● **Exercise requirements**: Once every line below with "любой" has been counted, state the total and nothing else.

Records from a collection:
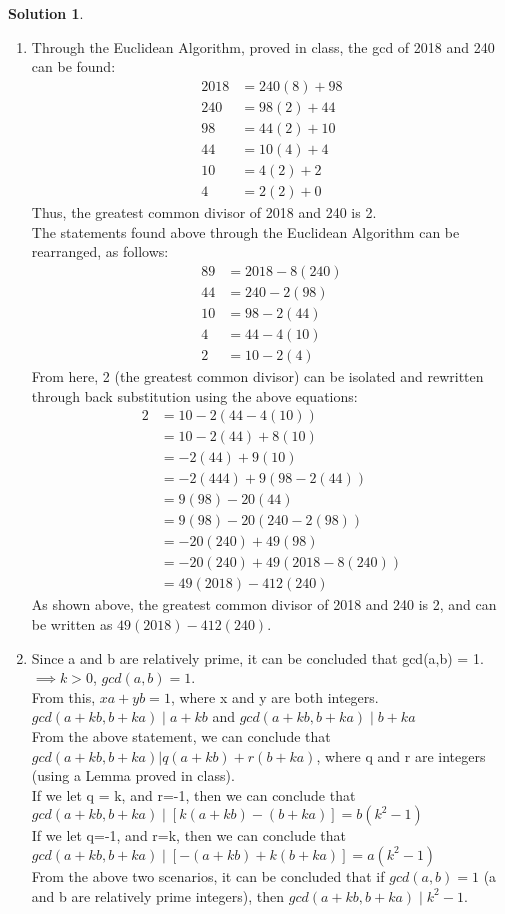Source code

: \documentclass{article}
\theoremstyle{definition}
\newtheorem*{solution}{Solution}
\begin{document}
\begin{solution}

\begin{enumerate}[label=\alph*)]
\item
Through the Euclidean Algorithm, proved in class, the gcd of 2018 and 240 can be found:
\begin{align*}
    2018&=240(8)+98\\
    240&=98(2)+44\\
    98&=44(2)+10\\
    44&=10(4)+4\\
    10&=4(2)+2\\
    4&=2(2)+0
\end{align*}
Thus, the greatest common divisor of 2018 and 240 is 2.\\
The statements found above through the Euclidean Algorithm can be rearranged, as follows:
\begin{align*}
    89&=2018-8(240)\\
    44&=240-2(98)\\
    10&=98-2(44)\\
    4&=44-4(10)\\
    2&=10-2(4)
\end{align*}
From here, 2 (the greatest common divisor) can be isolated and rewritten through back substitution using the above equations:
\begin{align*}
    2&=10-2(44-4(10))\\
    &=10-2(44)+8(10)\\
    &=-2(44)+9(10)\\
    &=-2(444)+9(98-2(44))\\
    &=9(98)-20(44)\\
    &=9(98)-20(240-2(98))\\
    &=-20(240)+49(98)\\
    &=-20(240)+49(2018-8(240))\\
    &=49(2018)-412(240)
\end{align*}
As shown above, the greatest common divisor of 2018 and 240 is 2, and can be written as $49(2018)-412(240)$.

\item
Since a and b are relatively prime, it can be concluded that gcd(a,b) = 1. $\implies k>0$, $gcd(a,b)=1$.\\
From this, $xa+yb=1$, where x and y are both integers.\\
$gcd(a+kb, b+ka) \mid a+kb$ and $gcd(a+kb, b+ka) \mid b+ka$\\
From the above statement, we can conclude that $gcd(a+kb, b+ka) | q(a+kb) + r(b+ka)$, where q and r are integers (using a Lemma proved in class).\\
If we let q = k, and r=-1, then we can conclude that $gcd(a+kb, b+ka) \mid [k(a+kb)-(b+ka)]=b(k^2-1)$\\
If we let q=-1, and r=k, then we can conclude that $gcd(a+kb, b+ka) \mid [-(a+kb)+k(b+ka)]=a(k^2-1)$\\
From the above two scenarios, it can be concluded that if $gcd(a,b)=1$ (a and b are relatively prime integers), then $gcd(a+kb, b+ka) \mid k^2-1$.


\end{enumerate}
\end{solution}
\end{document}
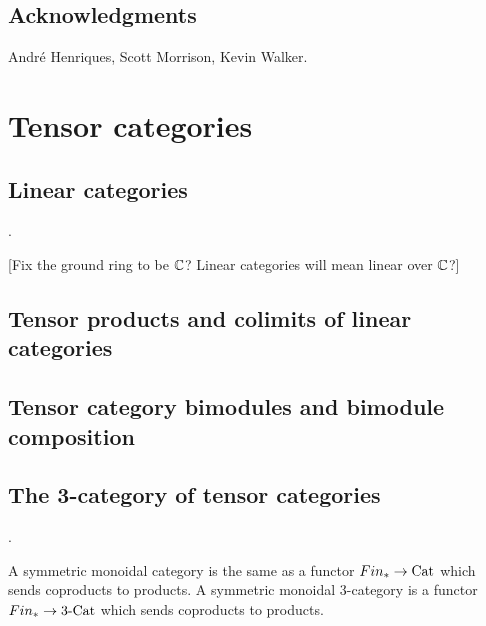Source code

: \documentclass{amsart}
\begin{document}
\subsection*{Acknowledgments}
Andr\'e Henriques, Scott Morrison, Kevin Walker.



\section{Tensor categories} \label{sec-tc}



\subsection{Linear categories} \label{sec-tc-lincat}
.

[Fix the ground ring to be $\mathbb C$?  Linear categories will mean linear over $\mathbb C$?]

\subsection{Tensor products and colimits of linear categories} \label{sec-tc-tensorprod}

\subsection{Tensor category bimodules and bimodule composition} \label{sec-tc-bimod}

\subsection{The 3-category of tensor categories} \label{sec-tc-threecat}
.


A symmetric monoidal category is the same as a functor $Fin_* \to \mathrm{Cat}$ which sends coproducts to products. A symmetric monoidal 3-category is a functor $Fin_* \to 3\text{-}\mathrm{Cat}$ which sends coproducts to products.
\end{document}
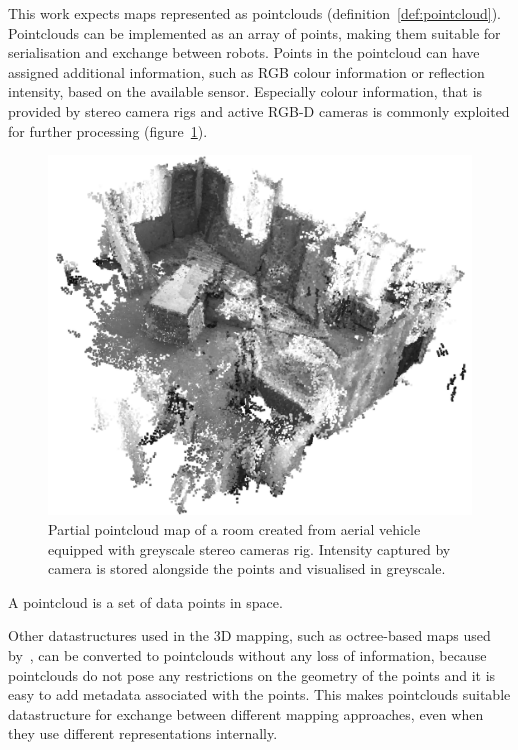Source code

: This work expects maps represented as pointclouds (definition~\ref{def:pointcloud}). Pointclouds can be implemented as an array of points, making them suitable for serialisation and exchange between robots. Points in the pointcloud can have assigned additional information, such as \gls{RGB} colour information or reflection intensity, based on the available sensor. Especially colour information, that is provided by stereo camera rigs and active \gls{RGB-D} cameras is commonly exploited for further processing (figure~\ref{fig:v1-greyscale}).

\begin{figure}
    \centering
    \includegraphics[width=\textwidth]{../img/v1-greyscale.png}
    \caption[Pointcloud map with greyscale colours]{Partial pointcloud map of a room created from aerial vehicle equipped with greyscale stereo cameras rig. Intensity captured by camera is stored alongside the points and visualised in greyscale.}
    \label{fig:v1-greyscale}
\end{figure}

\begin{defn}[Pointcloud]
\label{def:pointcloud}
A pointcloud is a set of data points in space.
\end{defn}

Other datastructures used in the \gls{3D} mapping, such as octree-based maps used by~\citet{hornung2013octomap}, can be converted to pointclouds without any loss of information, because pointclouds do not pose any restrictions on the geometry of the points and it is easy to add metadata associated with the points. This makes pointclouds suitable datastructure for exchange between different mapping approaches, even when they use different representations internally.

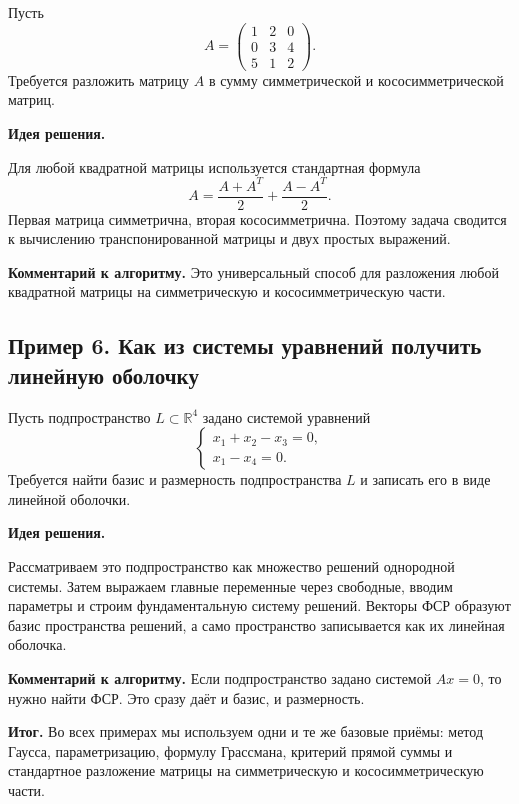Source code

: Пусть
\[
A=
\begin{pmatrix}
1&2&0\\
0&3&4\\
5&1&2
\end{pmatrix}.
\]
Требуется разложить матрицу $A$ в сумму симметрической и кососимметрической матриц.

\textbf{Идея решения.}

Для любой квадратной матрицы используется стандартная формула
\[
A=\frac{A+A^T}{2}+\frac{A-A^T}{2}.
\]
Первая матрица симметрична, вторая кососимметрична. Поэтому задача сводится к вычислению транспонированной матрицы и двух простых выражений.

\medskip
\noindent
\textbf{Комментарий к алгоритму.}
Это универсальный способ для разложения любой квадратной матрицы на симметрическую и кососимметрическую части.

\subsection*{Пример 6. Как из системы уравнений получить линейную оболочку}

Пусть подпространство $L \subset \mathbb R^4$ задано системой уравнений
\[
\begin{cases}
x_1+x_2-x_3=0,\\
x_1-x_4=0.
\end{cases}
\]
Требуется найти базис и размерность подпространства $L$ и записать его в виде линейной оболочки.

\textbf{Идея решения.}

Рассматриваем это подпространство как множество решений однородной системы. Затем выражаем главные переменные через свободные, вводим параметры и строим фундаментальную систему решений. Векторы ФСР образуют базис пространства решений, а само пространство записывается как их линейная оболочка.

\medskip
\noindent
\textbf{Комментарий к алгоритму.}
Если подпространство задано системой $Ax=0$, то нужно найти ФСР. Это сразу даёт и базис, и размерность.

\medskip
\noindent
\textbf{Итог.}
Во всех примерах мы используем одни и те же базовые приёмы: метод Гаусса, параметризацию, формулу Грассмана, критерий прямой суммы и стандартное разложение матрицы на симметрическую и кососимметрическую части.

● **Answer section**: 2